Security tools need to keep up too. Static analytic software may not detect complex backdoors or subtle logic problems created by AI. The industry needs new tools specifically designed to flag and test suspicious patterns of AI generated code.
Finally, developers, technology leaders, and regulators need to understand that code generation AI is not neutral. These systems have power as a useful tool and potential threat. The same features that make them convenient can also put them in danger.
Lapieny calls qwen3-coder a “potential Trojan horse” and the ratiophor fits.生産性だけではありません。 It’s about who’s inside the gate.
Not everyone agrees that it matters
Wang Jian, founder of Alibaba Cloud, sees things differently.とのインタビューで Bloomberghe said innovation is not about hiring the most expensive talent, but about choosing people who can build the unknown. He criticized Silicon Valley’s approach to AI employment. There, the tech giants compete for top researchers, like sports teams bidding on athletes.
“The only thing you need to do is get the right person,” the king said. “I’m not a really expensive person.”
He also considers the Chinese AI race to be healthy, not hostile. According to Wang, businesses move forward in turn. This will help the entire ecosystem grow faster.

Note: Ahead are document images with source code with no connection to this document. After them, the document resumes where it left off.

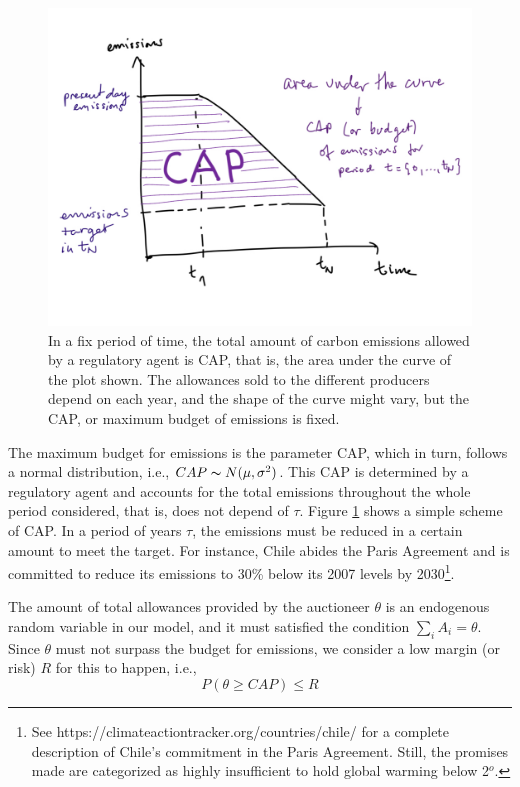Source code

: \documentclass[11pt, letterpaper]{article}
\begin{document}
\begin{figure}[ht!]
 \includegraphics[width=\textwidth]{Informe/cap_scheme.jpeg}
 
 \caption{In a fix period of time, the total amount of carbon emissions allowed by a regulatory agent is CAP, that is, the area under the curve of the plot shown. The allowances sold to the different producers depend on each year, and the shape of the curve might vary, but the CAP, or maximum budget of emissions is fixed. }
 \label{cap-scheme}
\end{figure}

The maximum budget for emissions is the  parameter CAP, which in turn, follows a normal distribution, i.e., $CAP \thicksim N(\mu, \sigma^2)$. This CAP is determined by a regulatory agent and  accounts for the total emissions throughout the whole period considered, that is, does not depend of $\tau$. Figure \ref{cap-scheme} shows a simple scheme of CAP. In a period of years $\tau$, the emissions must be reduced in a certain amount to meet the target. For instance, Chile abides the Paris Agreement and is committed to reduce its emissions to 30\% below its 2007 levels by 2030\footnote{See https://climateactiontracker.org/countries/chile/ for a complete description of Chile's commitment in the Paris Agreement. Still, the promises made are categorized as highly insufficient to hold global warming below 2$^o$. }.

\smallskip
The amount of total allowances provided by the auctioneer $\theta$ is an endogenous random variable in our model, and it must satisfied the condition $\sum_i A_i = \theta$. 
Since $\theta$ must not surpass the budget for emissions, we consider a low margin (or risk) $R$ for this to happen, i.e.,
\begin{equation}
    P (\theta \geq CAP) \leq R
\end{equation}
\end{document}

“Because of this competition, technology can be repeated very quickly,” he said. “I don’t think it’s cruel, but I think it’s very healthy.”
Still, open source competition does not guarantee trust. Western developers need to think carefully about which tools they use and who built them.
Conclusion
QWEN3-Coder may offer impressive performance and open access, but its use involves risks beyond benchmarking and coding speeds. In an age where AI tools shape the building of critical systems, it’s worth asking not only what these tools can do, but who will benefit when doing it.
(Photo: Shahadat Rahman)
See also: Alibaba’s new Qwen Reasoning AI model sets open source records
Want to learn more about AI and big data from industry leaders? Check out the AI & Big Data Expo in Amsterdam, California and London. The comprehensive event will be held in collaboration with other major events, including the Intelligent Automation Conference, Blockx, Digital Transformation Week, and Cyber Security & Cloud Expo.
Check out other upcoming Enterprise Technology events and webinars with TechForge here.